> What to produce:
If a line holds the word "then", copy it from the entries.

(Collected data entries)
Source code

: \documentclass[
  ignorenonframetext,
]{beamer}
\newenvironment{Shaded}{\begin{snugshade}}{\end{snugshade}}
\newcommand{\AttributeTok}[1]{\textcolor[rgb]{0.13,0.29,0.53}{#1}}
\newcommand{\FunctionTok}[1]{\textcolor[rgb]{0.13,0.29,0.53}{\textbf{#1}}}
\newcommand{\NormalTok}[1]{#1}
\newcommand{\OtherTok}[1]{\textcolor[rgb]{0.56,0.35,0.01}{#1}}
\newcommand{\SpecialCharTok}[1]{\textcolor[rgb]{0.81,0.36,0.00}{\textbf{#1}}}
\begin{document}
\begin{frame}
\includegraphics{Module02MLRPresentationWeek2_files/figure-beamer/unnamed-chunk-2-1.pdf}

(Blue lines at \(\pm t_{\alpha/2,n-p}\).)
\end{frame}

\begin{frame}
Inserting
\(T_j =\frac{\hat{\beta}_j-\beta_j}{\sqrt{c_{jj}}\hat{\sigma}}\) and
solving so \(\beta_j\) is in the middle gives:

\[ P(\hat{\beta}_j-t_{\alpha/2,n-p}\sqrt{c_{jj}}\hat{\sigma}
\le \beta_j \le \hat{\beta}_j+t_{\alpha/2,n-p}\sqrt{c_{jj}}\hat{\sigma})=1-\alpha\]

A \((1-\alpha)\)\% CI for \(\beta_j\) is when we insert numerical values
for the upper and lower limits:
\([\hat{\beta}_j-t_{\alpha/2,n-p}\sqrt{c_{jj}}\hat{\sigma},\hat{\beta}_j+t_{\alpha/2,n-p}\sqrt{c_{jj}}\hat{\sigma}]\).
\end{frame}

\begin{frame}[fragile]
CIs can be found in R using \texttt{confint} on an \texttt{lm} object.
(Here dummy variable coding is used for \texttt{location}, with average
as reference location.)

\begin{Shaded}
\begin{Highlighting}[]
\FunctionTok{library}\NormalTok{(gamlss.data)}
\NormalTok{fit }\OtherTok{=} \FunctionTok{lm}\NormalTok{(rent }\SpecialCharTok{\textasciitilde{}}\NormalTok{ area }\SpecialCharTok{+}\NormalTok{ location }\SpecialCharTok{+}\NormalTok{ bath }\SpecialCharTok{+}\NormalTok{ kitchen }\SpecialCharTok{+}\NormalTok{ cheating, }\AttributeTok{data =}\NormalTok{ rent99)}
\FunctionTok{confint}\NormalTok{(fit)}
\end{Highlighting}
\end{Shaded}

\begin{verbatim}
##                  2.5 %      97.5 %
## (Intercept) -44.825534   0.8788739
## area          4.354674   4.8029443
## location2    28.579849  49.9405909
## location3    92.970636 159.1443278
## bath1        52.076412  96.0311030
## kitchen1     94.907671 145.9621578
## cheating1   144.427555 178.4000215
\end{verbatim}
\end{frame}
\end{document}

...

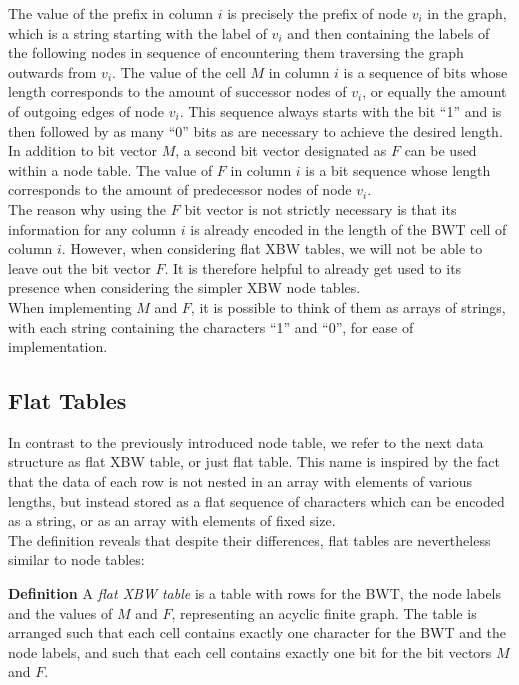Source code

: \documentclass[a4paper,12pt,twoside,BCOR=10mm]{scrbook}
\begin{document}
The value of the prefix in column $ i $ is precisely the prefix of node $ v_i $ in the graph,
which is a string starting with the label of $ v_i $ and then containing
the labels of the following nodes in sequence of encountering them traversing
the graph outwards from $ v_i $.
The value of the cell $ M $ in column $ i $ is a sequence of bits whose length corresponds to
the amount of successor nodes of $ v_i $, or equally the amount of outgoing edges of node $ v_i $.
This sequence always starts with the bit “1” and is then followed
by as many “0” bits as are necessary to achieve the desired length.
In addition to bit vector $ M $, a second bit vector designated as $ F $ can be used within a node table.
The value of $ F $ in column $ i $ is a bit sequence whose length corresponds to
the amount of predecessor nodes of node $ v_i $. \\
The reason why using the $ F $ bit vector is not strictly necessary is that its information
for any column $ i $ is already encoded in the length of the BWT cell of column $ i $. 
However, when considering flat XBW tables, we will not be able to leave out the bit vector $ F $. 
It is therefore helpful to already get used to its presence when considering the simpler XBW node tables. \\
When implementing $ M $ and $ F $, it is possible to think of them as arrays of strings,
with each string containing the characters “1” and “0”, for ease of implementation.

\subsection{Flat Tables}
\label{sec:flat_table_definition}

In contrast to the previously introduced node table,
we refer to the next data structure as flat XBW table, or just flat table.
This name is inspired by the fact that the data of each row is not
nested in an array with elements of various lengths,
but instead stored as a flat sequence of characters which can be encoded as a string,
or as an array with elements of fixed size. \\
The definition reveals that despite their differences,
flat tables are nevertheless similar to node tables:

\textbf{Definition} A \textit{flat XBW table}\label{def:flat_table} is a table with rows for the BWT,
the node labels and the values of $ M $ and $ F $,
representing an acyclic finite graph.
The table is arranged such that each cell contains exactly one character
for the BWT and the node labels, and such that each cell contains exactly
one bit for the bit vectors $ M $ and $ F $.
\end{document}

> Solution to this task:
which is a string starting with the label of $ v_i $ and then containing
This sequence always starts with the bit “1” and is then followed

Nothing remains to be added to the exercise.